● Directions
Give back all the records below, unaltered.

● Data for the task
<<<<

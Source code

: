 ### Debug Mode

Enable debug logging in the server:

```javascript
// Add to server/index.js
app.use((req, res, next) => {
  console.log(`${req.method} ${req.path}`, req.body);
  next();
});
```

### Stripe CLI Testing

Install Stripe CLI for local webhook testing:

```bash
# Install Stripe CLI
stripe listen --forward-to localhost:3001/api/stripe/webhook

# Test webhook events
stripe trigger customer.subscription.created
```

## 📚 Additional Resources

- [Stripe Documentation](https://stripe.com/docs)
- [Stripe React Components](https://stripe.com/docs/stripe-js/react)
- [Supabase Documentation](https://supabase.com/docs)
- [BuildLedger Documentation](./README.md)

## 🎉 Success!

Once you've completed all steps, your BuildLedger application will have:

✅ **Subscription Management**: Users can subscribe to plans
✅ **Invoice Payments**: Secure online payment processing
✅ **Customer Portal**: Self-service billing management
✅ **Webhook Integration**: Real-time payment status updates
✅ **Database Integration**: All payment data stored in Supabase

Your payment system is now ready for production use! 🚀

>>>>

● Solution to this exercise
Source code

: ### Debug Mode

Enable debug logging in the server:

```javascript
// Add to server/index.js
app.use((req, res, next) => {
  console.log(`${req.method} ${req.path}`, req.body);
  next();
});
```

### Stripe CLI Testing

Install Stripe CLI for local webhook testing:

```bash
# Install Stripe CLI
stripe listen --forward-to localhost:3001/api/stripe/webhook

# Test webhook events
stripe trigger customer.subscription.created
```

## 📚 Additional Resources

- [Stripe Documentation](https://stripe.com/docs)
- [Stripe React Components](https://stripe.com/docs/stripe-js/react)
- [Supabase Documentation](https://supabase.com/docs)
- [BuildLedger Documentation](./README.md)

## 🎉 Success!

Once you've completed all steps, your BuildLedger application will have:

✅ **Subscription Management**: Users can subscribe to plans
✅ **Invoice Payments**: Secure online payment processing
✅ **Customer Portal**: Self-service billing management
✅ **Webhook Integration**: Real-time payment status updates
✅ **Database Integration**: All payment data stored in Supabase

Your payment system is now ready for production use! 🚀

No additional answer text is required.